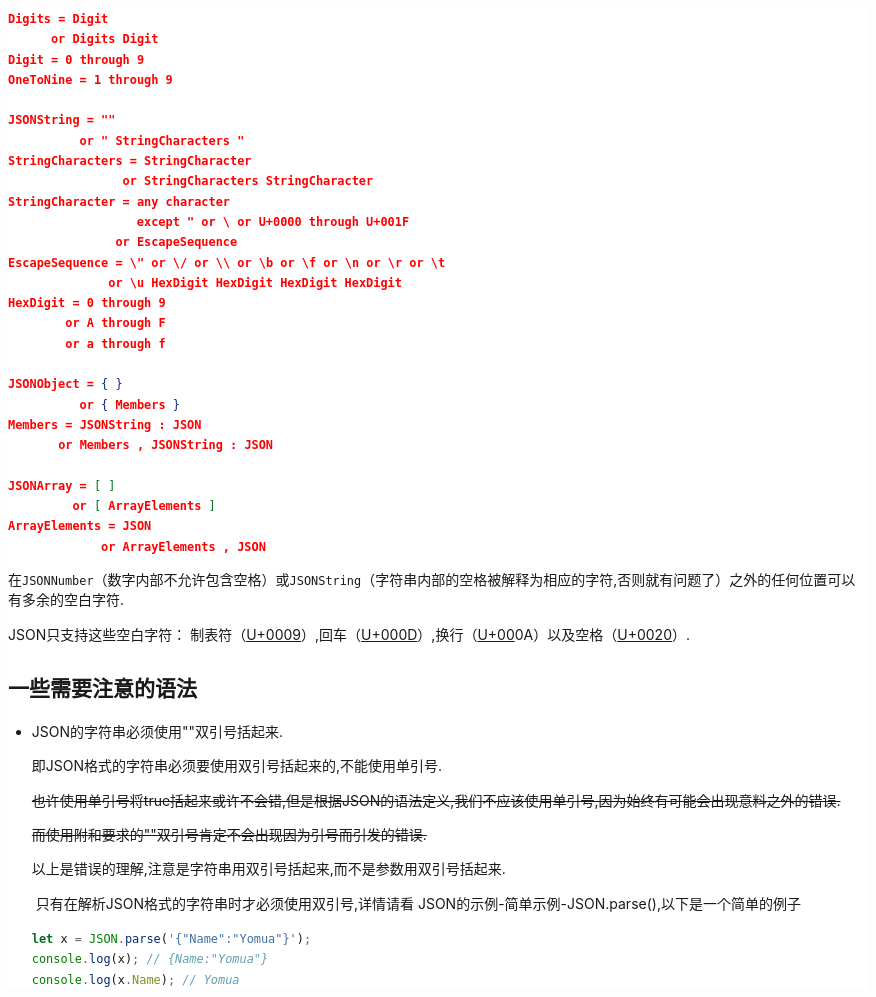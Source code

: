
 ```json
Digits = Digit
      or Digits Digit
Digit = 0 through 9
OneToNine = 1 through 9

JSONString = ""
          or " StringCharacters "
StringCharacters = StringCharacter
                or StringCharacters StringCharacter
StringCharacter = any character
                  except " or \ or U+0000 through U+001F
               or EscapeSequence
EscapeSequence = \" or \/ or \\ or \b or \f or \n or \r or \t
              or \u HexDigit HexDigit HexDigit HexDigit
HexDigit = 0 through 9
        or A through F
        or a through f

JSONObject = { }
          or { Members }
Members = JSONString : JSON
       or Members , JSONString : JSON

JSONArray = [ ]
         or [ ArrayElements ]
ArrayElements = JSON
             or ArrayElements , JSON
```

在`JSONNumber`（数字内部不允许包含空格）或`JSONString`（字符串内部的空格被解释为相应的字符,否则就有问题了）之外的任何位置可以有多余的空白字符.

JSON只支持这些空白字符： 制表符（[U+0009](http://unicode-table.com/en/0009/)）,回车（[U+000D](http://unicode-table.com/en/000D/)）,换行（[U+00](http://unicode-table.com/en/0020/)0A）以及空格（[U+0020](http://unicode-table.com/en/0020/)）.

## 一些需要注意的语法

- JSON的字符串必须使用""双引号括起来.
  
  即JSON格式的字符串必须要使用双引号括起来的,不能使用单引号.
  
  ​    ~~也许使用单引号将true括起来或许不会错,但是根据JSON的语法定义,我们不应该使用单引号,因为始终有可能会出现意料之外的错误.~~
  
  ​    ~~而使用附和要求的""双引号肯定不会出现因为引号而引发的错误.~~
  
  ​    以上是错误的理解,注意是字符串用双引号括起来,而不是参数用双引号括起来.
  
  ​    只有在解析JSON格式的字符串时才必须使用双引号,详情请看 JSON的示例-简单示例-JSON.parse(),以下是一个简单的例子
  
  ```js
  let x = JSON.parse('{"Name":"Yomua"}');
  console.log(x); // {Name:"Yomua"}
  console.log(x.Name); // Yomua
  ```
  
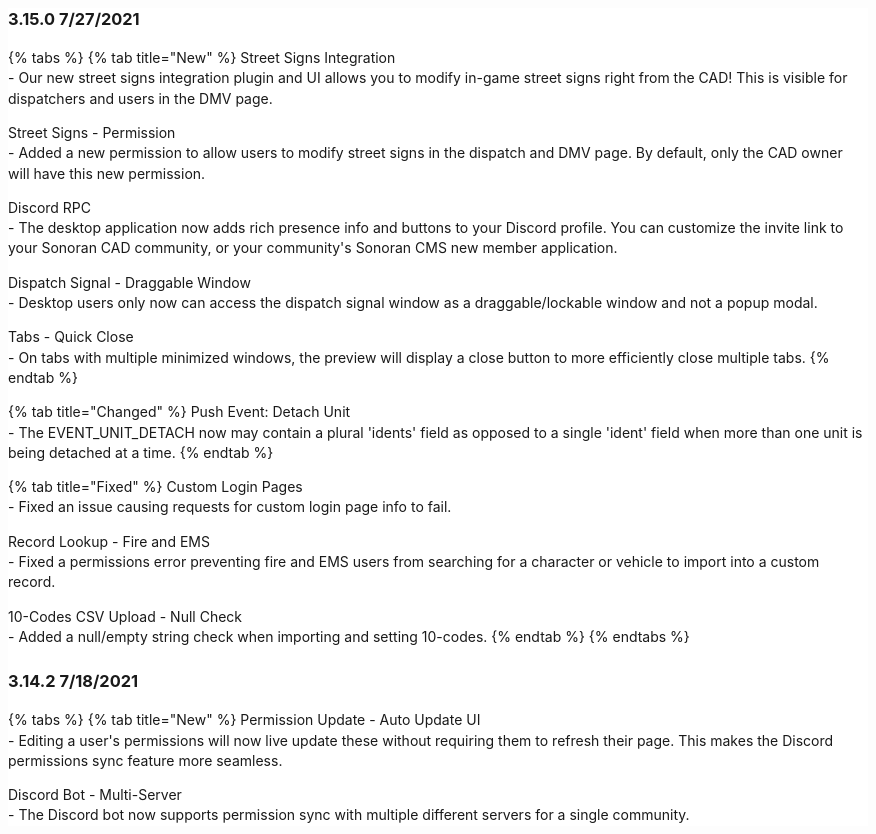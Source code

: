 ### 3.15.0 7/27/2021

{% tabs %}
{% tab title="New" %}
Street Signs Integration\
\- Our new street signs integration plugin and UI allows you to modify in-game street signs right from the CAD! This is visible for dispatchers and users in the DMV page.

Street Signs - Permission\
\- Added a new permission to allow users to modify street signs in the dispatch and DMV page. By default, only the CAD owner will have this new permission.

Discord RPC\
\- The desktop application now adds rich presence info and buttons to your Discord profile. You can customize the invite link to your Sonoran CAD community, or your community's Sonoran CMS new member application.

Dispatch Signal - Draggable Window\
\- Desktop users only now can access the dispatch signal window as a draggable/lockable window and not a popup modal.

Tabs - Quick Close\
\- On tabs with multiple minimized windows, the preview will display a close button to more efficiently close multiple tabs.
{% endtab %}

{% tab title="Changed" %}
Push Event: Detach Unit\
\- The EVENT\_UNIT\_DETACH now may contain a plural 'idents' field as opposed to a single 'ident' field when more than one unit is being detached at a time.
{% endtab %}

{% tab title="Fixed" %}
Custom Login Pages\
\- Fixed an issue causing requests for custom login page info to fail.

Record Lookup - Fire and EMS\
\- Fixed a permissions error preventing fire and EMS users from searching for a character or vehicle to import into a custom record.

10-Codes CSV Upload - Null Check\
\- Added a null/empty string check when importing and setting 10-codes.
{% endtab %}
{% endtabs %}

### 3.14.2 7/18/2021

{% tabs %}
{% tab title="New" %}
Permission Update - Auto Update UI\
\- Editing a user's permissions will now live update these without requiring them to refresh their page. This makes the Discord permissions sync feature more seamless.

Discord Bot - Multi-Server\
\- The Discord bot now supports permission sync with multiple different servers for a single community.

========================================

Repeat word for word each line from the one with "Record Lookup - Fire and EMS\" to the end of the records above, inclusive.

Record Lookup - Fire and EMS\
\- Fixed a permissions error preventing fire and EMS users from searching for a character or vehicle to import into a custom record.

10-Codes CSV Upload - Null Check\
\- Added a null/empty string check when importing and setting 10-codes.
{% endtab %}
{% endtabs %}

### 3.14.2 7/18/2021

{% tabs %}
{% tab title="New" %}
Permission Update - Auto Update UI\
\- Editing a user's permissions will now live update these without requiring them to refresh their page. This makes the Discord permissions sync feature more seamless.

Discord Bot - Multi-Server\
\- The Discord bot now supports permission sync with multiple different servers for a single community.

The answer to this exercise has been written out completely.